ENTRIES SUPPLIED

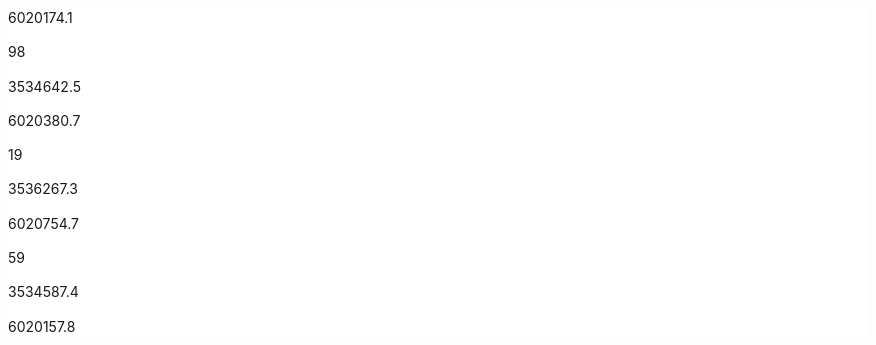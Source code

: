 </td>

<td style align="center" valign="top" charoff="50">

6020174.1

</td>

<td style align="center" valign="top" charoff="50">

98

</td>

<td style align="center" valign="top" charoff="50">

3534642.5

</td>

<td style align="center" valign="top" charoff="50">

6020380.7

</td>

</tr>

<tr>

<td style align="center" valign="top" charoff="50">

19

</td>

<td style align="center" valign="top" charoff="50">

3536267.3

</td>

<td style align="center" valign="top" charoff="50">

6020754.7

</td>

<td style align="center" valign="top" charoff="50">

59

</td>

<td style align="center" valign="top" charoff="50">

3534587.4

</td>

<td style align="center" valign="top" charoff="50">

6020157.8

</td>

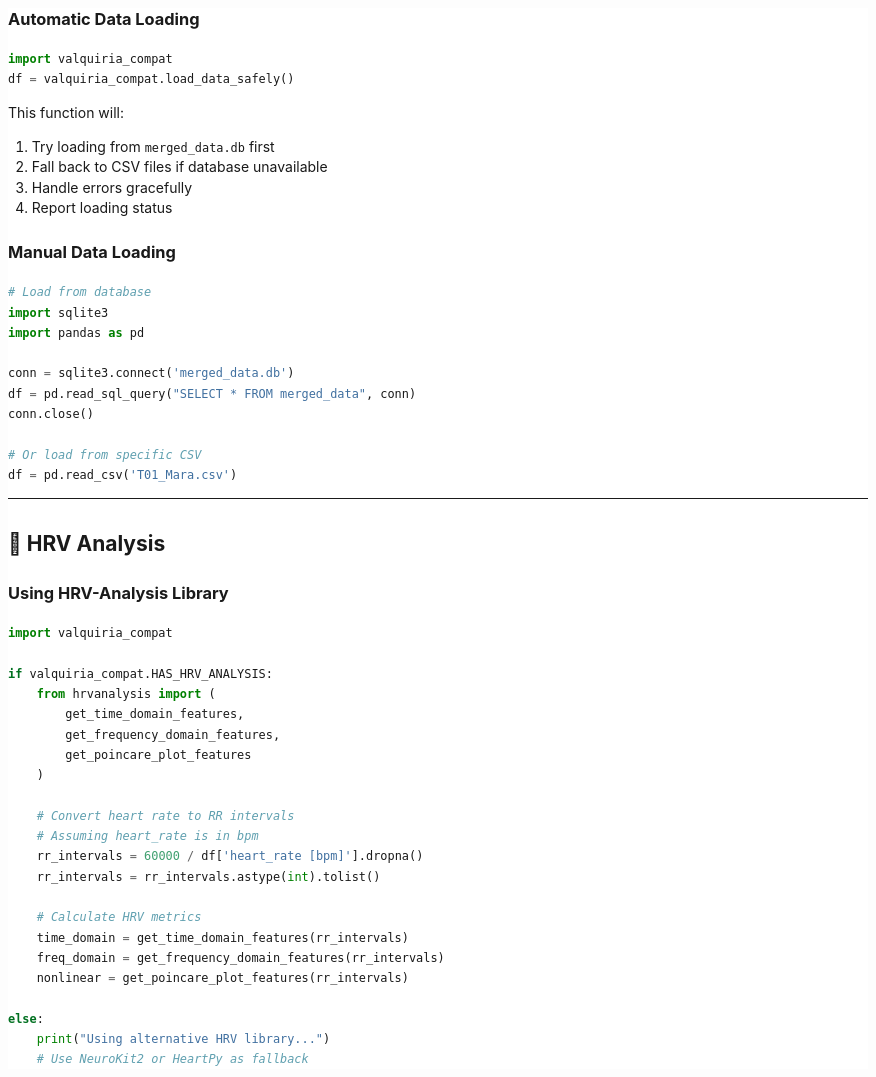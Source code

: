 ### Automatic Data Loading
```python
import valquiria_compat
df = valquiria_compat.load_data_safely()
```

This function will:
1. Try loading from `merged_data.db` first
2. Fall back to CSV files if database unavailable
3. Handle errors gracefully
4. Report loading status

### Manual Data Loading
```python
# Load from database
import sqlite3
import pandas as pd

conn = sqlite3.connect('merged_data.db')
df = pd.read_sql_query("SELECT * FROM merged_data", conn)
conn.close()

# Or load from specific CSV
df = pd.read_csv('T01_Mara.csv')
```

---

## 💓 HRV Analysis

### Using HRV-Analysis Library
```python
import valquiria_compat

if valquiria_compat.HAS_HRV_ANALYSIS:
    from hrvanalysis import (
        get_time_domain_features,
        get_frequency_domain_features,
        get_poincare_plot_features
    )
    
    # Convert heart rate to RR intervals
    # Assuming heart_rate is in bpm
    rr_intervals = 60000 / df['heart_rate [bpm]'].dropna()
    rr_intervals = rr_intervals.astype(int).tolist()
    
    # Calculate HRV metrics
    time_domain = get_time_domain_features(rr_intervals)
    freq_domain = get_frequency_domain_features(rr_intervals) 
    nonlinear = get_poincare_plot_features(rr_intervals)
    
else:
    print("Using alternative HRV library...")
    # Use NeuroKit2 or HeartPy as fallback
```
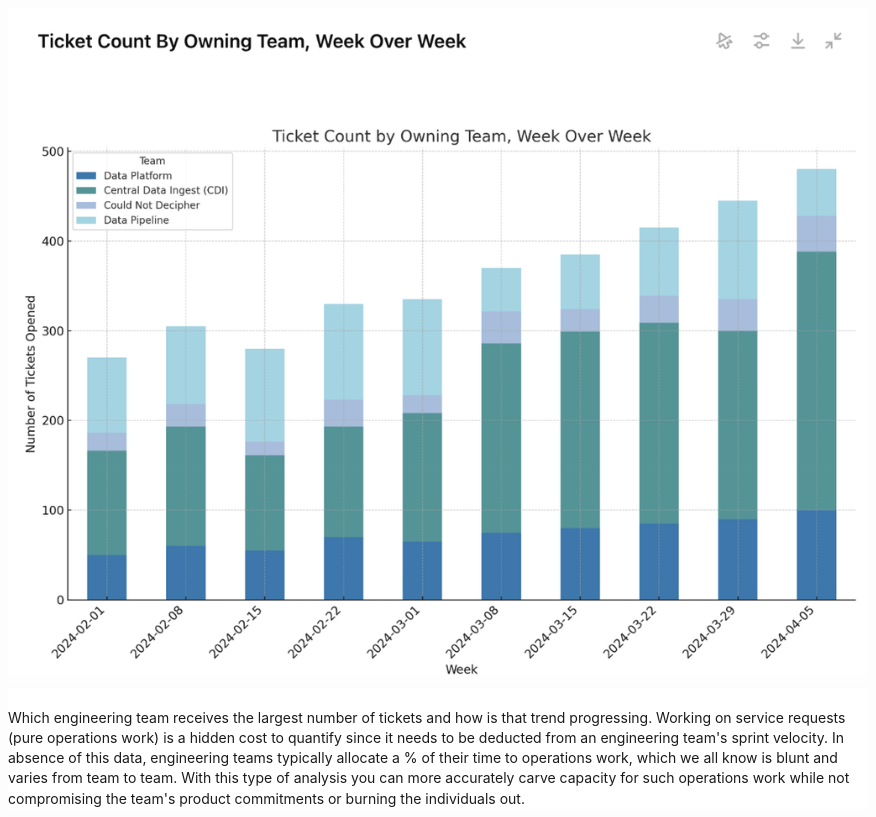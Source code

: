 ![regular](images/insight3.png)

Which engineering team receives the largest number of tickets and how is that trend progressing. Working on service requests (pure operations work) is a hidden cost to quantify since it needs to be deducted from an engineering team's sprint velocity. In absence of this data, engineering teams typically allocate a % of their time to operations work, which we all know is blunt and varies from team to team. With this type of analysis you can more accurately carve capacity for such operations work while not compromising the team's product commitments or burning the individuals out.
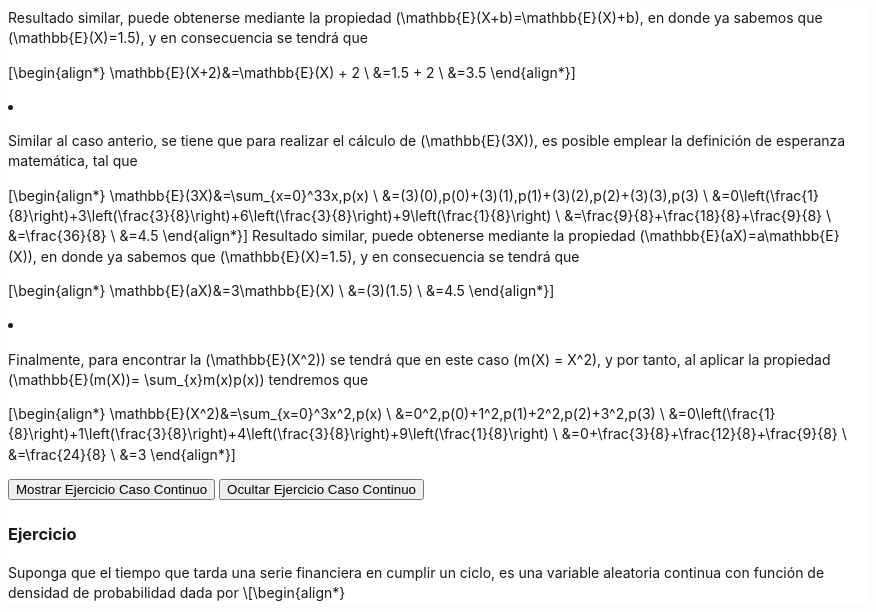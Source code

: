 Resultado similar, puede obtenerse mediante la propiedad
\(\mathbb{E}(X+b)=\mathbb{E}(X)+b\), en donde ya sabemos que
\(\mathbb{E}(X)=1.5\), y en consecuencia se tendrá que

\[\begin{align*}
\mathbb{E}(X+2)&=\mathbb{E}(X) + 2 \\
             &=1.5 + 2 \\
             &=3.5
\end{align*}\]
</li>
<li>

Similar al caso anterio, se tiene que para realizar el cálculo de
\(\mathbb{E}(3X)\), es posible emplear la definición de esperanza
matemática, tal que

\[\begin{align*}
\mathbb{E}(3X)&=\sum_{x=0}^33x\,p(x) \\
             &=(3)(0)\,p(0)+(3)(1)\,p(1)+(3)(2)\,p(2)+(3)(3)\,p(3) \\
             &=0\left(\frac{1}{8}\right)+3\left(\frac{3}{8}\right)+6\left(\frac{3}{8}\right)+9\left(\frac{1}{8}\right) \\
             &=\frac{9}{8}+\frac{18}{8}+\frac{9}{8} \\
             &=\frac{36}{8} \\
             &=4.5
\end{align*}\] Resultado similar, puede obtenerse mediante la propiedad
\(\mathbb{E}(aX)=a\mathbb{E}(X)\), en donde ya sabemos que
\(\mathbb{E}(X)=1.5\), y en consecuencia se tendrá que

\[\begin{align*}
\mathbb{E}(aX)&=3\mathbb{E}(X) \\
             &=(3)(1.5) \\
             &=4.5
\end{align*}\]
</li>
<li>

Finalmente, para encontrar la \(\mathbb{E}(X^2)\) se tendrá que en este
caso \(m(X) = X^2\), y por tanto, al aplicar la propiedad
\(\mathbb{E}(m(X))= \sum_{x}m(x)p(x)\) tendremos que

\[\begin{align*}
\mathbb{E}(X^2)&=\sum_{x=0}^3x^2\,p(x) \\
             &=0^2\,p(0)+1^2\,p(1)+2^2\,p(2)+3^2\,p(3) \\
             &=0\left(\frac{1}{8}\right)+1\left(\frac{3}{8}\right)+4\left(\frac{3}{8}\right)+9\left(\frac{1}{8}\right) \\
             &=0+\frac{3}{8}+\frac{12}{8}+\frac{9}{8} \\
             &=\frac{24}{8} \\
             &=3
\end{align*}\]
</li>
</ol>
</main>
<button id="Show4" class="btn btn-secondary">
Mostrar Ejercicio Caso Continuo
</button>
<button id="Hide4" class="btn btn-info">
Ocultar Ejercicio Caso Continuo
</button>
<main id="botoncito4">
<h3 data-toc-skip>
Ejercicio
</h3>
<p>
Suponga que el tiempo que tarda una serie financiera en cumplir un
ciclo, es una variable aleatoria continua con función de densidad de
probabilidad dada por \[\begin{align*}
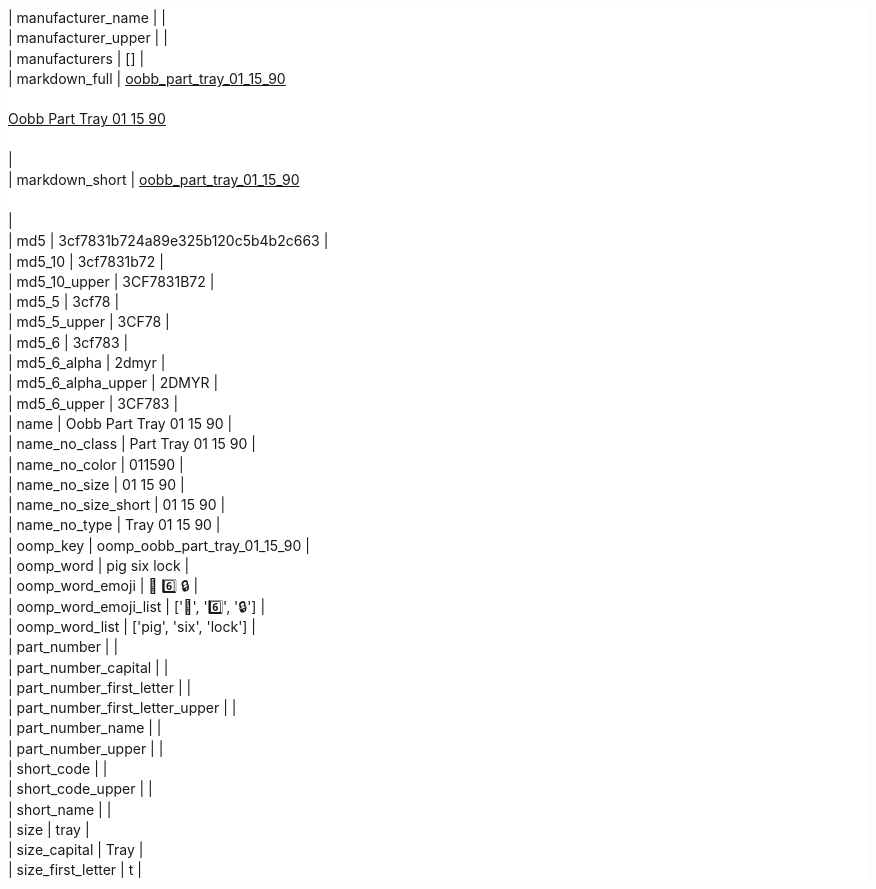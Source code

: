 | manufacturer_name |  |  
| manufacturer_upper |  |  
| manufacturers | [] |  
| markdown_full | [oobb_part_tray_01_15_90](https://github.com/oomlout/oomlout_oomp_current_version_messy/tree/main/parts/oobb_part_tray_01_15_90)<br>[](https://github.com/oomlout/oomlout_oomp_current_version_messy/tree/main/parts/oobb_part_tray_01_15_90)<br>[Oobb Part Tray 01 15 90](https://github.com/oomlout/oomlout_oomp_current_version_messy/tree/main/parts/oobb_part_tray_01_15_90)<br><br> |  
| markdown_short | [oobb_part_tray_01_15_90](https://github.com/oomlout/oomlout_oomp_current_version_messy/tree/main/parts/oobb_part_tray_01_15_90)<br><br> |  
| md5 | 3cf7831b724a89e325b120c5b4b2c663 |  
| md5_10 | 3cf7831b72 |  
| md5_10_upper | 3CF7831B72 |  
| md5_5 | 3cf78 |  
| md5_5_upper | 3CF78 |  
| md5_6 | 3cf783 |  
| md5_6_alpha | 2dmyr |  
| md5_6_alpha_upper | 2DMYR |  
| md5_6_upper | 3CF783 |  
| name | Oobb Part Tray 01 15 90 |  
| name_no_class | Part Tray 01 15 90 |  
| name_no_color | 011590 |  
| name_no_size | 01 15 90 |  
| name_no_size_short | 01 15 90 |  
| name_no_type | Tray 01 15 90 |  
| oomp_key | oomp_oobb_part_tray_01_15_90 |  
| oomp_word | pig six lock |  
| oomp_word_emoji | :pig: :six: :lock: |  
| oomp_word_emoji_list | [':pig:', ':six:', ':lock:'] |  
| oomp_word_list | ['pig', 'six', 'lock'] |  
| part_number |  |  
| part_number_capital |  |  
| part_number_first_letter |  |  
| part_number_first_letter_upper |  |  
| part_number_name |  |  
| part_number_upper |  |  
| short_code |  |  
| short_code_upper |  |  
| short_name |  |  
| size | tray |  
| size_capital | Tray |  
| size_first_letter | t |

ASSIGNED TASK
Leave out the pictures and repeat the remaining data exactly.

SOLUTION FOR THIS EXERCISE
Source code

: </td>

<td style align="center" valign="top" charoff="50">

6020174.1

</td>

<td style align="center" valign="top" charoff="50">

98

</td>

<td style align="center" valign="top" charoff="50">

3534642.5

</td>

<td style align="center" valign="top" charoff="50">

6020380.7

</td>

</tr>

<tr>

<td style align="center" valign="top" charoff="50">

19

</td>

<td style align="center" valign="top" charoff="50">

3536267.3

</td>

<td style align="center" valign="top" charoff="50">

6020754.7

</td>

<td style align="center" valign="top" charoff="50">

59

</td>

<td style align="center" valign="top" charoff="50">

3534587.4

</td>

<td style align="center" valign="top" charoff="50">

6020157.8

</td>

Source code

: ### Automatic Data Loading
```python
import valquiria_compat
df = valquiria_compat.load_data_safely()
```

This function will:
1. Try loading from `merged_data.db` first
2. Fall back to CSV files if database unavailable
3. Handle errors gracefully
4. Report loading status

### Manual Data Loading
```python
# Load from database
import sqlite3
import pandas as pd

conn = sqlite3.connect('merged_data.db')
df = pd.read_sql_query("SELECT * FROM merged_data", conn)
conn.close()

# Or load from specific CSV
df = pd.read_csv('T01_Mara.csv')
```

---

## 💓 HRV Analysis

### Using HRV-Analysis Library
```python
import valquiria_compat

if valquiria_compat.HAS_HRV_ANALYSIS:
    from hrvanalysis import (
        get_time_domain_features,
        get_frequency_domain_features,
        get_poincare_plot_features
    )
    
    # Convert heart rate to RR intervals
    # Assuming heart_rate is in bpm
    rr_intervals = 60000 / df['heart_rate [bpm]'].dropna()
    rr_intervals = rr_intervals.astype(int).tolist()
    
    # Calculate HRV metrics
    time_domain = get_time_domain_features(rr_intervals)
    freq_domain = get_frequency_domain_features(rr_intervals) 
    nonlinear = get_poincare_plot_features(rr_intervals)
    
else:
    print("Using alternative HRV library...")
    # Use NeuroKit2 or HeartPy as fallback
```
Source code

: ![regular](images/insight3.png)

Which engineering team receives the largest number of tickets and how is that trend progressing. Working on service requests (pure operations work) is a hidden cost to quantify since it needs to be deducted from an engineering team's sprint velocity. In absence of this data, engineering teams typically allocate a % of their time to operations work, which we all know is blunt and varies from team to team. With this type of analysis you can more accurately carve capacity for such operations work while not compromising the team's product commitments or burning the individuals out.
Source code

: Resultado similar, puede obtenerse mediante la propiedad
\(\mathbb{E}(X+b)=\mathbb{E}(X)+b\), en donde ya sabemos que
\(\mathbb{E}(X)=1.5\), y en consecuencia se tendrá que

\[\begin{align*}
\mathbb{E}(X+2)&=\mathbb{E}(X) + 2 \\
             &=1.5 + 2 \\
             &=3.5
\end{align*}\]
</li>
<li>

Similar al caso anterio, se tiene que para realizar el cálculo de
\(\mathbb{E}(3X)\), es posible emplear la definición de esperanza
matemática, tal que

\[\begin{align*}
\mathbb{E}(3X)&=\sum_{x=0}^33x\,p(x) \\
             &=(3)(0)\,p(0)+(3)(1)\,p(1)+(3)(2)\,p(2)+(3)(3)\,p(3) \\
             &=0\left(\frac{1}{8}\right)+3\left(\frac{3}{8}\right)+6\left(\frac{3}{8}\right)+9\left(\frac{1}{8}\right) \\
             &=\frac{9}{8}+\frac{18}{8}+\frac{9}{8} \\
             &=\frac{36}{8} \\
             &=4.5
\end{align*}\] Resultado similar, puede obtenerse mediante la propiedad
\(\mathbb{E}(aX)=a\mathbb{E}(X)\), en donde ya sabemos que
\(\mathbb{E}(X)=1.5\), y en consecuencia se tendrá que

\[\begin{align*}
\mathbb{E}(aX)&=3\mathbb{E}(X) \\
             &=(3)(1.5) \\
             &=4.5
\end{align*}\]
</li>
<li>

Finalmente, para encontrar la \(\mathbb{E}(X^2)\) se tendrá que en este
caso \(m(X) = X^2\), y por tanto, al aplicar la propiedad
\(\mathbb{E}(m(X))= \sum_{x}m(x)p(x)\) tendremos que

\[\begin{align*}
\mathbb{E}(X^2)&=\sum_{x=0}^3x^2\,p(x) \\
             &=0^2\,p(0)+1^2\,p(1)+2^2\,p(2)+3^2\,p(3) \\
             &=0\left(\frac{1}{8}\right)+1\left(\frac{3}{8}\right)+4\left(\frac{3}{8}\right)+9\left(\frac{1}{8}\right) \\
             &=0+\frac{3}{8}+\frac{12}{8}+\frac{9}{8} \\
             &=\frac{24}{8} \\
             &=3
\end{align*}\]
</li>
</ol>
</main>
<button id="Show4" class="btn btn-secondary">
Mostrar Ejercicio Caso Continuo
</button>
<button id="Hide4" class="btn btn-info">
Ocultar Ejercicio Caso Continuo
</button>
<main id="botoncito4">
<h3 data-toc-skip>
Ejercicio
</h3>
<p>
Suponga que el tiempo que tarda una serie financiera en cumplir un
ciclo, es una variable aleatoria continua con función de densidad de
probabilidad dada por \[\begin{align*}
Source code

: | manufacturer_name |  |  
| manufacturer_upper |  |  
| manufacturers | [] |  
| markdown_full | [oobb_part_tray_01_15_90](https://github.com/oomlout/oomlout_oomp_current_version_messy/tree/main/parts/oobb_part_tray_01_15_90)<br>[](https://github.com/oomlout/oomlout_oomp_current_version_messy/tree/main/parts/oobb_part_tray_01_15_90)<br>[Oobb Part Tray 01 15 90](https://github.com/oomlout/oomlout_oomp_current_version_messy/tree/main/parts/oobb_part_tray_01_15_90)<br><br> |  
| markdown_short | [oobb_part_tray_01_15_90](https://github.com/oomlout/oomlout_oomp_current_version_messy/tree/main/parts/oobb_part_tray_01_15_90)<br><br> |  
| md5 | 3cf7831b724a89e325b120c5b4b2c663 |  
| md5_10 | 3cf7831b72 |  
| md5_10_upper | 3CF7831B72 |  
| md5_5 | 3cf78 |  
| md5_5_upper | 3CF78 |  
| md5_6 | 3cf783 |  
| md5_6_alpha | 2dmyr |  
| md5_6_alpha_upper | 2DMYR |  
| md5_6_upper | 3CF783 |  
| name | Oobb Part Tray 01 15 90 |  
| name_no_class | Part Tray 01 15 90 |  
| name_no_color | 011590 |  
| name_no_size | 01 15 90 |  
| name_no_size_short | 01 15 90 |  
| name_no_type | Tray 01 15 90 |  
| oomp_key | oomp_oobb_part_tray_01_15_90 |  
| oomp_word | pig six lock |  
| oomp_word_emoji | :pig: :six: :lock: |  
| oomp_word_emoji_list | [':pig:', ':six:', ':lock:'] |  
| oomp_word_list | ['pig', 'six', 'lock'] |  
| part_number |  |  
| part_number_capital |  |  
| part_number_first_letter |  |  
| part_number_first_letter_upper |  |  
| part_number_name |  |  
| part_number_upper |  |  
| short_code |  |  
| short_code_upper |  |  
| short_name |  |  
| size | tray |  
| size_capital | Tray |  
| size_first_letter | t |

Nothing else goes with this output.